Practical guides for implementing ‘Five Pillar’ principles

Source: https://github.com/markziemann/5pillars/blob/main/guides/practical_guides.Rmd

The five pillar approach is a synthesis of over a decade of learnings around computational reproducibility, and contains seven key recommendaions and many best practices. These may be overwhelming for any data scientists, especially beginners and novices, so here we have tried to put together some recommended resources to enable practitioners to put these principles into practice. One of the questions practitioners may have is “Where do I start?” and “In what order should I learn/master these principles?”. The following sections have been arranged in order, and have been submitted to the Internet Archive for posterity.

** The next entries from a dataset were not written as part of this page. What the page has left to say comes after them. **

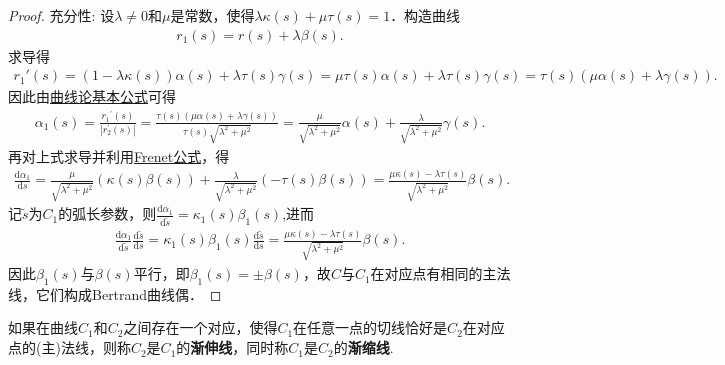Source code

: \documentclass[../../main.tex]{subfiles}%
\begin{document}
\begin{proof}
{\heiti 充分性:} 设$\lambda\neq0$和$\mu$是常数，使得$\lambda\kappa(s)+\mu\tau(s)=1$．构造曲线
\begin{align}
r_1(s)=r(s)+\lambda\beta(s).
\end{align}
求导得
\begin{align*}
r_1' \left( s \right) =(1-\lambda \kappa \left( s \right) )\alpha \left( s \right) +\lambda \tau \left( s \right) \gamma \left( s \right) =\mu \tau \left( s \right) \alpha \left( s \right) +\lambda \tau \left( s \right) \gamma \left( s \right) =\tau \left( s \right) (\mu \alpha \left( s \right) +\lambda \gamma \left( s \right) ).
\end{align*}
因此由\hyperref[theorem:曲线论基本公式]{曲线论基本公式}可得
\begin{align*}
\alpha _1(s)=\frac{{r_1}^{\prime}\left( s \right)}{\left| r_{2}^{\prime}\left( s \right) \right|}=\frac{\tau \left( s \right) \left( \mu \alpha \left( s \right) +\lambda \gamma \left( s \right) \right)}{\tau \left( s \right) \sqrt{\lambda ^2+\mu ^2}}=\frac{\mu}{\sqrt{\lambda ^2+\mu ^2}}\alpha (s)+\frac{\lambda}{\sqrt{\lambda ^2+\mu ^2}}\gamma (s).
\end{align*}
再对上式求导并利用\hyperref[theorem:微分几何-Frenet公式]{Frenet公式}，得
\begin{align*}
\frac{\mathrm{d}\alpha _1}{\mathrm{d}s}=\frac{\mu}{\sqrt{\lambda ^2+\mu ^2}}(\kappa \left( s \right) \beta \left( s \right) )+\frac{\lambda}{\sqrt{\lambda ^2+\mu ^2}}(-\tau \left( s \right) \beta \left( s \right) )=\frac{\mu \kappa \left( s \right) -\lambda \tau \left( s \right)}{\sqrt{\lambda ^2+\mu ^2}}\beta \left( s \right) .
\end{align*}
记$\tilde{s}$为$C_1$的弧长参数，则$\frac{\mathrm{d}\alpha _1}{\mathrm{d}\tilde{s}}=\kappa _1\left( s \right) \beta _1\left( s \right) $,进而
\begin{align*}
\frac{\mathrm{d}\alpha _1}{\mathrm{d}\tilde{s}}\frac{\mathrm{d}\tilde{s}}{\mathrm{d}s}=\kappa _1\left( s \right) \beta _1\left( s \right) \frac{\mathrm{d}\tilde{s}}{\mathrm{d}s}=\frac{\mu \kappa \left( s \right) -\lambda \tau \left( s \right)}{\sqrt{\lambda ^2+\mu ^2}}\beta \left( s \right) .
\end{align*}
因此$\beta_1(s)$与$\beta(s)$平行，即$\beta_1(s)=\pm\beta(s)$，故$C$与$C_1$在对应点有相同的主法线，它们构成Bertrand曲线偶．

\end{proof}

\begin{definition}
如果在曲线$C_1$和$C_2$之间存在一个对应，使得$C_1$在任意一点的切线恰好是$C_2$在对应点的(主)法线，则称$C_2$是$C_1$的\textbf{渐伸线}，同时称$C_1$是$C_2$的\textbf{渐缩线}.
\end{definition}
\end{document}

Getting started with data analysis in R and Python

Learn the basics of your scripting language (R/Python/shell) so that you can do useful analyses with it. Learn by solving problems.

Introduction to R and Rstudio

Introduction to Unix and shell programming

Introduction to Python

Introduction to VS Code

Tutorial and video: Getting Started with Visual Studio Code

Introduction to Galaxy: bioinformatics in the browser

Galaxy: A very short introduction

Literate programming with R Markdown, Jupyter and Quarto

Convert those scripts into literate scripts and document them with introduction, methods, code comments, results observations and interpretations. Use JupyterLab (Jupyter notebook) or Rstudio (Rmarkdown) development environments to provide graphical interfaces to the programming languages.

Practical guides for `git` and GitHub

Learn how integrate version control into your development environment.

Practical guides for Conda, Guix and Docker

Control the environment. Record the version of programming languages and packages. Become familiar and experiment with Conda, Guix and Docker. Select the option that works best for your project.

Practical guides for documenting computational research

Document the process of reproduction as if you were an external researcher. Test the instructions.

Extend the scripts to make them end-to-end processes

Try to extend the scripts to make them end-to-end processes, by linking to raw data and outputting whole figures or research articles.

Continuous analysis/continuous validation

Continuous analysis involves automatic execution and testing of code, which is important when changes are made to code or data. Results generated in HTML are automatically updated. Badges on the repository indicate the status of the codebase in terms of completing with or without errors. Transparency and reproducibility help validation which can be continously maintained.